Eno and Bette A. kick off with the statement “ making art seems to be a universal human activity,” citing costumes, jewelry, tattooing, body paint, to name a few. While none of this art is strictly required to live, we humans choose to live with it.
Art, they note, is added where function ends. They use the example of a screwdriver – the blade is all function, but the handle is ripe for art – it can be decorated in many ways – different colors, dots, carving.
We add wallpaper or paint to our walls, serve our meals with engraved cutlery and painted plates, embroider, bejewel or just match our clothing, grow flowers in our garden or put them in a glazed vase on our tables or paint them on paper, drum our fingers against our bodies as we walk, and sing in the shower. We add art to our lives all the time.
Why? What does art do, the authors ask.
Their answer is beautiful – art makes feelings happen. They argue that art achieves this by providing a safe, harmless, fictional way of letting us tap into those feelings.

Art allows and enables someone to experience a range of emotions, which are essential to our survival, but we struggle to manage, prepare for or cope with. The real world has consequences – art does not. Art invites us onto a battlefield, on a ship tossed in a storm, through a lover’s rejection or the fires of hell. Art dares us to dance in the snow, lap against the sandy shores, and laugh with clowns. Through art, we become soldiers, pirates, presidents, shipwreck survivors, parents, children, shop workers, ballerinas, tenement dwellers, immigrants, and goddesses. Art opens an emotional doorway into worlds we may never know or know too well.
Eno and Bette A. go deeper with each chapter. They remind us that art thrives through difference and empowers self-expression. We use it to show the world who we are. Whether it’s a haircut, shirt and shoe styles, what hangs on our walls or from our ceilings, and what color we paint our door.

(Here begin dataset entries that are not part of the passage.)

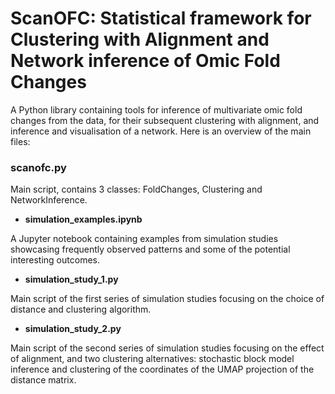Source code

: # ScanOFC: Statistical framework for Clustering with Alignment and Network inference of Omic Fold Changes
A Python library containing tools for inference of multivariate omic fold changes from the data, for their subsequent clustering with alignment, and inference and visualisation of a network. Here is an overview of the main files:

### scanofc.py

Main script, contains 3 classes: FoldChanges, Clustering and NetworkInference. 
- **simulation_examples.ipynb** 

A Jupyter notebook containing examples from simulation studies showcasing frequently observed patterns and some of the potential interesting outcomes.
- **simulation_study_1.py**

Main script of the first series of simulation studies focusing on the choice of distance and clustering algorithm.
- **simulation_study_2.py**

Main script of the second series of simulation studies focusing on the effect of alignment, and two clustering alternatives: stochastic block model inference and clustering of the coordinates of the UMAP projection of the distance matrix.

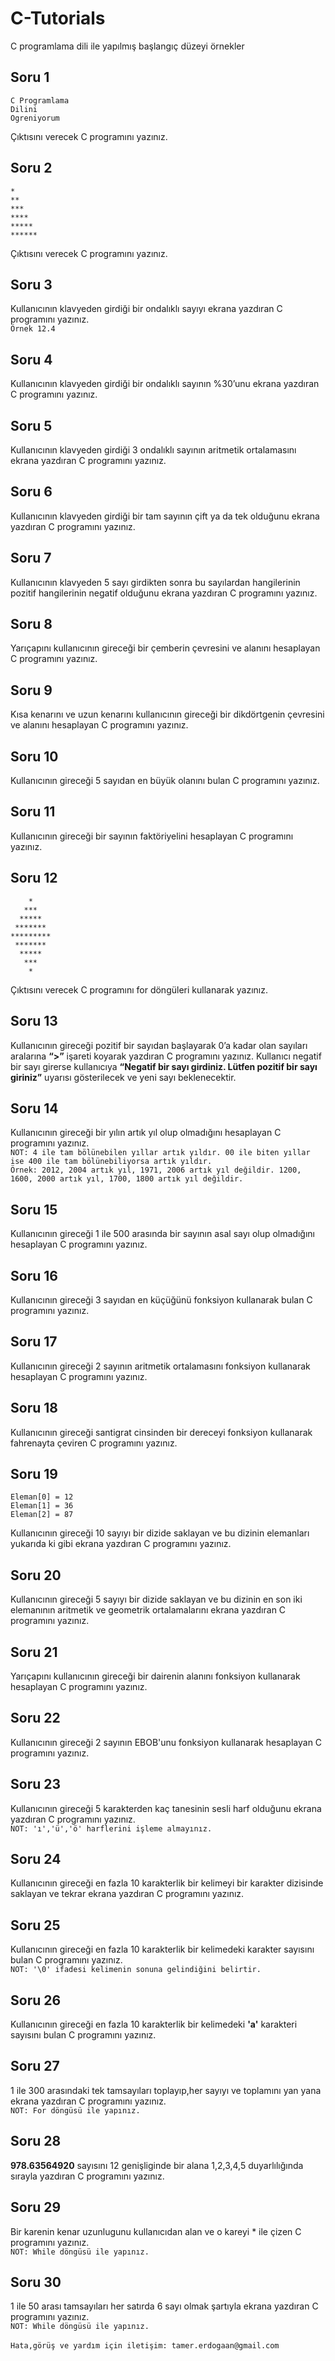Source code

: # C-Tutorials
C programlama dili ile yapılmış başlangıç düzeyi örnekler

Soru 1
---------
    C Programlama
    Dilini
    Ogreniyorum
Çıktısını verecek C programını yazınız.

Soru 2
---------
    *
    **
    ***
    ****
    *****
    ******  
    
Çıktısını verecek C programını yazınız.


Soru 3
---------
Kullanıcının klavyeden girdiği bir ondalıklı sayıyı ekrana yazdıran C programını yazınız.
<br/> `Örnek 12.4`

Soru 4
---------
Kullanıcının klavyeden girdiği bir ondalıklı sayının %30’unu ekrana yazdıran C programını yazınız.

Soru 5
---------
Kullanıcının klavyeden girdiği 3 ondalıklı sayının aritmetik ortalamasını ekrana yazdıran C programını yazınız.

Soru 6
---------
Kullanıcının klavyeden girdiği bir tam sayının çift ya da tek olduğunu ekrana yazdıran C programını yazınız.

Soru 7
---------
Kullanıcının klavyeden 5 sayı girdikten sonra bu sayılardan hangilerinin pozitif hangilerinin negatif olduğunu ekrana yazdıran C programını yazınız.

Soru 8
---------
Yarıçapını kullanıcının gireceği bir çemberin çevresini ve alanını hesaplayan C programını yazınız.

Soru 9
---------
Kısa kenarını ve uzun kenarını kullanıcının gireceği bir dikdörtgenin çevresini ve alanını hesaplayan C programını yazınız.

Soru 10
---------
Kullanıcının gireceği 5 sayıdan en büyük olanını bulan C programını yazınız.

Soru 11
---------
Kullanıcının gireceği bir sayının faktöriyelini hesaplayan C programını yazınız.

Soru 12
---------
        *
       ***
      *****
     *******
    *********
     *******
      *****
       ***
        *
Çıktısını verecek C programını for döngüleri kullanarak yazınız.        
 
Soru 13
---------
Kullanıcının gireceği pozitif bir sayıdan başlayarak 0’a kadar olan sayıları aralarına **“>”** işareti koyarak yazdıran C programını yazınız. Kullanıcı negatif bir sayı girerse kullanıcıya **“Negatif bir sayı girdiniz. Lütfen pozitif bir sayı giriniz”** uyarısı gösterilecek ve yeni sayı beklenecektir.

Soru 14
---------
Kullanıcının gireceği bir yılın artık yıl olup olmadığını hesaplayan C programını yazınız.
<br/> `NOT: 4 ile tam bölünebilen yıllar artık yıldır. 00 ile biten yıllar ise 400 ile tam bölünebiliyorsa artık yıldır.`
<br/> `Örnek: 2012, 2004 artık yıl, 1971, 2006 artık yıl değildir. 1200, 1600, 2000 artık yıl, 1700, 1800 artık yıl değildir.`

Soru 15
---------
Kullanıcının gireceği 1 ile 500 arasında bir sayının asal sayı olup olmadığını hesaplayan C programını yazınız.

Soru 16
---------
Kullanıcının gireceği 3 sayıdan en küçüğünü fonksiyon kullanarak bulan C programını yazınız.

Soru 17
---------
Kullanıcının gireceği 2 sayının aritmetik ortalamasını fonksiyon kullanarak hesaplayan C programını yazınız.

Soru 18
---------
Kullanıcının gireceği santigrat cinsinden bir dereceyi fonksiyon kullanarak fahrenayta çeviren C programını yazınız.

Soru 19
---------
    Eleman[0] = 12
    Eleman[1] = 36
    Eleman[2] = 87
Kullanıcının gireceği 10 sayıyı bir dizide saklayan ve bu dizinin elemanları yukarıda ki gibi ekrana yazdıran C programını yazınız.

Soru 20
---------
Kullanıcının gireceği 5 sayıyı bir dizide saklayan ve bu dizinin en son iki elemanının aritmetik ve geometrik ortalamalarını ekrana yazdıran C programını yazınız.

Soru 21
---------
Yarıçapını kullanıcının gireceği bir dairenin alanını fonksiyon kullanarak hesaplayan C programını yazınız.

Soru 22
---------
Kullanıcının gireceği 2 sayının EBOB'unu fonksiyon kullanarak hesaplayan C programını yazınız.

Soru 23
---------
Kullanıcının gireceği 5 karakterden kaç tanesinin sesli harf olduğunu ekrana yazdıran C programını yazınız.
<br/> `NOT: 'ı','ü','ö' harflerini işleme almayınız.`

Soru 24
---------
Kullanıcının gireceği en fazla 10 karakterlik bir kelimeyi bir karakter dizisinde saklayan ve tekrar ekrana yazdıran C programını yazınız.

Soru 25
---------
Kullanıcının gireceği en fazla 10 karakterlik bir kelimedeki karakter sayısını bulan C programını yazınız.
<br/> `NOT: '\0' ifadesi kelimenin sonuna gelindiğini belirtir.`

Soru 26
---------
Kullanıcının gireceği en fazla 10 karakterlik bir kelimedeki **'a'** karakteri sayısını bulan C programını yazınız.

Soru 27
---------
1 ile 300 arasındaki tek tamsayıları toplayıp,her sayıyı ve toplamını yan yana ekrana yazdıran C programını yazınız. 
<br/> `NOT: For döngüsü ile yapınız.`

Soru 28
---------
**978.63564920** sayısını 12 genişliginde bir alana 1,2,3,4,5 duyarlılığında sırayla yazdıran C programını yazınız.

Soru 29
---------
Bir karenin kenar uzunlugunu kullanıcıdan alan ve o kareyi * ile çizen C programını yazınız.
<br/> `NOT: While döngüsü ile yapınız.`

Soru 30
---------
1 ile 50 arası tamsayıları her satırda 6 sayı olmak şartıyla ekrana yazdıran C programını yazınız.
<br/> `NOT: While döngüsü ile yapınız.`
<br/><br/>
`Hata,görüş ve yardım için iletişim: tamer.erdogaan@gmail.com`
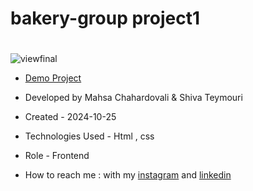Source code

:# bakery-group project1
# 



![viewfinal](https://user-images.githubusercontent.com/109727844/204102879-086fee63-9bda-43b2-a1aa-49879c3f2d39.jpg)

- [Demo Project](https://mahsa-chahardovali.github.io/bakery-project/)

- Developed by Mahsa Chahardovali & Shiva Teymouri

- Created - 2024-10-25

- Technologies Used - Html , css

- Role - Frontend

- How to reach me : with my [instagram](https://www.instagram.com/mahsa.developer_/profilecard/?igsh=MTIyYTBhMTh6cThpMQ==) and [linkedin](https://www.linkedin.com/in/mahsa-chahardovali-843999332)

Over time these choices develop into culture (e.g. goth) and allow us to say something about who we are individuals and what groups we connect to or identify with.
Our chosen cultures and choices will change over time. As we grow, so do our art choices.
Art communicates our journey in the world. As Ruth and I glory in, art is part of the conversation we have with each other, with you, with the world, with the artists, and with ourselves.
So important in today’s world, the book reminds us that art allows us a safe space to share dreams and emotions, and through that sharing, we create communities. And if we choose to, we can change together.
Art, as we have learned, and the book underscores, can amaze us, scare us, show us new worlds and new ways of being.
This book is why we blog – for ourselves and for you.